Thierry Jonquet: Reste tout de même le problème des spectateurs, dont les motivations me paraissent troubles. Que cherchent-ils, ceux qui se pressent par milliers aux expositions de Gunther von Hagens ? S'ils font la queue des heures durant ce n'est pas pour voir des figurines ou des cires anatomiques. Ils savent bien qu'ils vont avoir affaire à d'authentiques cadavres.
Télérama : Que voulez-vous dire ? Qu'un certain nombre d'interdits majeurs sont en train de s'effriter?
Thierry Jonquet : Oui, je crois. Quand le cadavre devient un spectacle, il y a une rupture dans notre civilisation. Une perte du respect du corps, et par conséquent de la vie.
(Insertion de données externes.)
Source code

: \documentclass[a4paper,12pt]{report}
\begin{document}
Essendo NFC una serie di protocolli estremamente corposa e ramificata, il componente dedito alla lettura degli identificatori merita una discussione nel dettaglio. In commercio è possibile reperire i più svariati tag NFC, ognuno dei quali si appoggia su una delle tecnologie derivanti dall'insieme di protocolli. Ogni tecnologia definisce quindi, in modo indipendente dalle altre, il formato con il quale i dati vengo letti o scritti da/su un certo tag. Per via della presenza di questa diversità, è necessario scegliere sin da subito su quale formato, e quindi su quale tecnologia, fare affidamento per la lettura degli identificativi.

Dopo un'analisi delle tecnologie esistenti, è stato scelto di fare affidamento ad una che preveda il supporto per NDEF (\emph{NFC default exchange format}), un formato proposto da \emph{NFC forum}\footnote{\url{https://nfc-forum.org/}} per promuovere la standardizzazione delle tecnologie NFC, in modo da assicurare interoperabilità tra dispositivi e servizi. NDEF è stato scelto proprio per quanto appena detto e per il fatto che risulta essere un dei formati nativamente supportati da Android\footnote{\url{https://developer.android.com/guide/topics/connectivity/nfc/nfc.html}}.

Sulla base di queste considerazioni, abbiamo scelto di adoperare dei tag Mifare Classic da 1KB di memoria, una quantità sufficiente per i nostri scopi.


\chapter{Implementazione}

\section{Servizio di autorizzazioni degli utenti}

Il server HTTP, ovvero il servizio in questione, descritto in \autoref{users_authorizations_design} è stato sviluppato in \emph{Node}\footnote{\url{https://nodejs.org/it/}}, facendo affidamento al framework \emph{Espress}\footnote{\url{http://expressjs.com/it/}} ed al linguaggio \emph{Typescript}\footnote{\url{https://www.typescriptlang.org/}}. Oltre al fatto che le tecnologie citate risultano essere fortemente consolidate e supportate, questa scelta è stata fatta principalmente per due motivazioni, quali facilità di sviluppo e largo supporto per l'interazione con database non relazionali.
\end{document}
David Le Breton : Pour moi, c'est le respect de l'homme lui-même qui est en cause, parce que la condition humaine est une condition corporelle. Nous sommes notre corps. Quand on apprête des cadavres, quand on les découpe ou les écorche pour les mettre en scène, on est dans une désacralisation radicale non seulement du corps et de la mort, mais aussi de l'homme, qui devient une sorte de relique dérisoire et grotesque. Vous parliez de rupture, je crois que nous sommes aujourd'hui confrontés à de multiples ruptures anthropologiques. La première, qui remonte à la Renaissance et au début de l'anatomie, a consisté à ouvrir le corps de l'homme sans se poser de questions éthiques, c'est-à-dire avec pour seul souci celui de faire progresser la connaissance de la médecine. La seconde rupture vient avec les greffes, cet échangisme des organes qui conduit l'homme à se regarder autrement : la vision du corps devient essentiellement instrumentale.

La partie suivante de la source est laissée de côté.